An elderly man with an Irish accent talks loudly outside a pub, thick tongued with booze, chatting to his shadow in front of a sign that promises 'all FA cup matches, hot grub, and pub games'. Inside, one or two sullen figures hug the bar nursing their glasses of tepid fermented liquid milked manually, for their discernment, from a low pressure antique tap. One of them listlessly watches the TV, which is tuned to a channel featuring pundits talking about football round-the-clock because match day alone is not enough.
anyone who thinks the man in the moon is sympathetic or sound might do well with thinking again
Soon it will be bonfire night, and small gangs of kids will take to the streets pushing prams and shopping trolleys with limp featureless effigies sitting within.
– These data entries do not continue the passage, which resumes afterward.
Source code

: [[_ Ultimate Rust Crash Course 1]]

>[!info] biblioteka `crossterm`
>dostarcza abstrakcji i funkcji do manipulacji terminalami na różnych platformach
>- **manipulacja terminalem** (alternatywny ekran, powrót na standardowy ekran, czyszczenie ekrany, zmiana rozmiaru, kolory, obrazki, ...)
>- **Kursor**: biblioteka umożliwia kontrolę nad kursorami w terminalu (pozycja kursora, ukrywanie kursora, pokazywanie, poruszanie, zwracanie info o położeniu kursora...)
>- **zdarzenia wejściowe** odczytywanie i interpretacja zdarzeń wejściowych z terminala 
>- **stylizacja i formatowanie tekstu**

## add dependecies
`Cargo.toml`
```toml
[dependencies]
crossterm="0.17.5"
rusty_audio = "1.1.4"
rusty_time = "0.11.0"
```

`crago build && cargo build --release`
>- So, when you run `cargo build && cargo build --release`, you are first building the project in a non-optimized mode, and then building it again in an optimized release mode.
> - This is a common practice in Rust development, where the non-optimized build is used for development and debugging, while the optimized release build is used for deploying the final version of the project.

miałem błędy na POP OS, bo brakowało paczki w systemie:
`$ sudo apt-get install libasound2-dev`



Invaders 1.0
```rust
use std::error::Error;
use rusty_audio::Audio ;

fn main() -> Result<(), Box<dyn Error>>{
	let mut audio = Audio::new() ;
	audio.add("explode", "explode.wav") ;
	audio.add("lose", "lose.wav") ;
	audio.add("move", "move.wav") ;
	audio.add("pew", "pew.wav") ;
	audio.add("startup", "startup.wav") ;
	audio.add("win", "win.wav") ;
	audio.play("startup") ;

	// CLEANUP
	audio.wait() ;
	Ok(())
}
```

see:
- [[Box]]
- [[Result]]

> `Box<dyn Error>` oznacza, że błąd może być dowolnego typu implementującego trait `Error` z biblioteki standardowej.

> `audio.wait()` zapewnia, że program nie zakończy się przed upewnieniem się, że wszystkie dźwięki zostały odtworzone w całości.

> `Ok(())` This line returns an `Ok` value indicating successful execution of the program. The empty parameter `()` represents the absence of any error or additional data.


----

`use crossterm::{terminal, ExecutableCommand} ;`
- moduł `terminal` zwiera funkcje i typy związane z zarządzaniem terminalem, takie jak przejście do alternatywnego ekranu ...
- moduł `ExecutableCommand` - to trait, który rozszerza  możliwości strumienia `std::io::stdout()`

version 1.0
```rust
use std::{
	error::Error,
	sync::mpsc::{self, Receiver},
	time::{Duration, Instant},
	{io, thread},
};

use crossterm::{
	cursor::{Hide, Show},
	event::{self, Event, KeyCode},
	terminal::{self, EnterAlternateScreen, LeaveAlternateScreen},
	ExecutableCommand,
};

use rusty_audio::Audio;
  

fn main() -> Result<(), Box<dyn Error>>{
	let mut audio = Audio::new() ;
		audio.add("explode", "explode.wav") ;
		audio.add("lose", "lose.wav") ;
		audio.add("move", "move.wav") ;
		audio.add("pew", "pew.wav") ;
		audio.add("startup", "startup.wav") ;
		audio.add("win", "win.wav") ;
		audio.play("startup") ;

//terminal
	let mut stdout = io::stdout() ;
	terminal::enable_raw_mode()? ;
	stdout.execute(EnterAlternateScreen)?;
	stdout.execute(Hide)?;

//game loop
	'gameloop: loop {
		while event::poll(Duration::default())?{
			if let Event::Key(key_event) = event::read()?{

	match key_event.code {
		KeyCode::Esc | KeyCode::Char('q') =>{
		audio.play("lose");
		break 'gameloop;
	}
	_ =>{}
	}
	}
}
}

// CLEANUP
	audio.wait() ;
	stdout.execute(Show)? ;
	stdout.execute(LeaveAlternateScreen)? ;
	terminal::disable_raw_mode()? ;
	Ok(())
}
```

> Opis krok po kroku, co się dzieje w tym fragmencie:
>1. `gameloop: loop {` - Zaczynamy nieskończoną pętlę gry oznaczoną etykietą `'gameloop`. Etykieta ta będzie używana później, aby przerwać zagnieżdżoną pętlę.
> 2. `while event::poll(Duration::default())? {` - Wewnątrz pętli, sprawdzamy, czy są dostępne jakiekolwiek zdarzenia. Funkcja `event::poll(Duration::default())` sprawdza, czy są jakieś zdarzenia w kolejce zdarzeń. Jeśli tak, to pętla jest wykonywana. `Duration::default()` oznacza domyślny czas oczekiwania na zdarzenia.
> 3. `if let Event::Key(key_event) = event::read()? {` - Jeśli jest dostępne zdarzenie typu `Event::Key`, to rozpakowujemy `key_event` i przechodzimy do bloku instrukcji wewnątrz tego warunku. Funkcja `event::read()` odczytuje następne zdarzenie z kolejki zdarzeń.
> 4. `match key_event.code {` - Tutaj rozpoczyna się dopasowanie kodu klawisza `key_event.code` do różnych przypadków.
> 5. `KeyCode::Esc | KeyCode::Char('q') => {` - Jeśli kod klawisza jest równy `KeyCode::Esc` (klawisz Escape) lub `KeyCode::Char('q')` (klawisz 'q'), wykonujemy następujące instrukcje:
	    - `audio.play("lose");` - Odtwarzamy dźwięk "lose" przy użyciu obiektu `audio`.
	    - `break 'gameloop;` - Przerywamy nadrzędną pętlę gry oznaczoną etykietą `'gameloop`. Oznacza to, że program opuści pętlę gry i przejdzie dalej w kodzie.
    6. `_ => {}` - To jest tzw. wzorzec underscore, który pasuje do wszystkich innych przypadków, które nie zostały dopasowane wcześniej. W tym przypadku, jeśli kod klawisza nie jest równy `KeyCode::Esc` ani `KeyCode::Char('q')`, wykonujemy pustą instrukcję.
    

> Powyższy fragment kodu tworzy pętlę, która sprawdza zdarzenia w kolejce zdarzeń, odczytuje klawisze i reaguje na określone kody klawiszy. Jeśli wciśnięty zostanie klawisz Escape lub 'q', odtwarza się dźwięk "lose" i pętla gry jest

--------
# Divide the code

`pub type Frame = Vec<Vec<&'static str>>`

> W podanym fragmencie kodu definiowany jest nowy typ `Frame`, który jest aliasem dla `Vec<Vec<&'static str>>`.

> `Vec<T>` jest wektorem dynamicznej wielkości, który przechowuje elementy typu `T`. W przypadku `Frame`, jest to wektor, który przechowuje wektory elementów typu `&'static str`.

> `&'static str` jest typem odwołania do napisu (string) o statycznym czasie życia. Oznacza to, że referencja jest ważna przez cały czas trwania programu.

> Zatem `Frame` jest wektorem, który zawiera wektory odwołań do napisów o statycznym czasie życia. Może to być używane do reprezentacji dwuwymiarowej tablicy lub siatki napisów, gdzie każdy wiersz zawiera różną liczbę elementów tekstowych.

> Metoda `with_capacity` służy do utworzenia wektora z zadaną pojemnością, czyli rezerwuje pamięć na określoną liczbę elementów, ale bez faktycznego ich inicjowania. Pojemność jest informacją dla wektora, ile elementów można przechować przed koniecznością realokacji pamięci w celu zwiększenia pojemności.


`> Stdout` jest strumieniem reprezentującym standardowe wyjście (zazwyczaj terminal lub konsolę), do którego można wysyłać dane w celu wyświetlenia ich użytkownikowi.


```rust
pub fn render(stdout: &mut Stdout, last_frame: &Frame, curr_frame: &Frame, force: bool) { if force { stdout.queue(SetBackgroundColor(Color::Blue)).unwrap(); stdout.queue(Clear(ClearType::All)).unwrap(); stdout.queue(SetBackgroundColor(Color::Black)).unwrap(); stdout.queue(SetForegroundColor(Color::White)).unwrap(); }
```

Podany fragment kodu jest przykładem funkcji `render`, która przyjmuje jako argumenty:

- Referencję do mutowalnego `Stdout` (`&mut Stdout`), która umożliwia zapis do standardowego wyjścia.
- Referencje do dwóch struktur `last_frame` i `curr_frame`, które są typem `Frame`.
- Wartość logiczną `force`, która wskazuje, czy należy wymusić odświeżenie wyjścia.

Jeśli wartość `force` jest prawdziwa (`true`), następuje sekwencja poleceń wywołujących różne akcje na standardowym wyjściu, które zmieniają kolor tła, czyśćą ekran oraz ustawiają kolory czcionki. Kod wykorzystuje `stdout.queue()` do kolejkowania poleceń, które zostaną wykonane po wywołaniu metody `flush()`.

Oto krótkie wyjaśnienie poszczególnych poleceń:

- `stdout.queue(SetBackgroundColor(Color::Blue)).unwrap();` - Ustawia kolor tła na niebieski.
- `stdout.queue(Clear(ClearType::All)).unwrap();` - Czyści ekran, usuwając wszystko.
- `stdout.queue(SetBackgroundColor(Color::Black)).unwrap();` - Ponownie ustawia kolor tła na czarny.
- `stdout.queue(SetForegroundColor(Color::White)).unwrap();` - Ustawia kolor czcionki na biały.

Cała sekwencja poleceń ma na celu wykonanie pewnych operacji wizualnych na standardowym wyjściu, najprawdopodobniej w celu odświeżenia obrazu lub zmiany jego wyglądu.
The canal will glow orange in the reflected light of fires. And, briefly, there will be other colours too, ignited by the empty whistle and pop of lone fireworks and their miserable clawing arcs across a regional urban sky, severed from the context of a full display. And somewhere, something will happen. Acrid burning fur. Leering faces around the last embers of a bonfire. A shred of child-sized football shirt caught on a barbed-wire fence.
The local papers the next day.
MP3: The Clientele-The Violet Hour
MP3: The Clientele-Geometry of Lawns
MP3: Arab Strap-Autumnal


7 comments:
Ah, I hope you're writing a book?
I'm left with Killing Joke's Turn to Red ringing in my ears after reading this, don't know why.
@lucewoman I'd like to say I am, but I'm not really. I've got pile of (mostly drawing/sketch) notebooks. So maybe someday
I don't know that song btw but will investigate
I'm thinking of Pip and the convict at the start of Great Expectations. Sort of semi-gypsy canal folk and magic mushrooms. I know the place you speak of. Good writing mate
Haunting because all the details are so right. You've captured the weird threatening atmosphere of boredom and suppressed violence perfectly.
G: Are you channeling Ramsey Campbell again? Nice moody work. & when should I expect to see that novel...?
thx bros.
@tad - ah man. Well I arrive home in Ireland at the end of November and I have a lot of notes so maybe from then on. and yah, I was going for the ramsey campbell vibe. He constructed an imaginary British north midlands town called Brichester. I feel I'm in it now.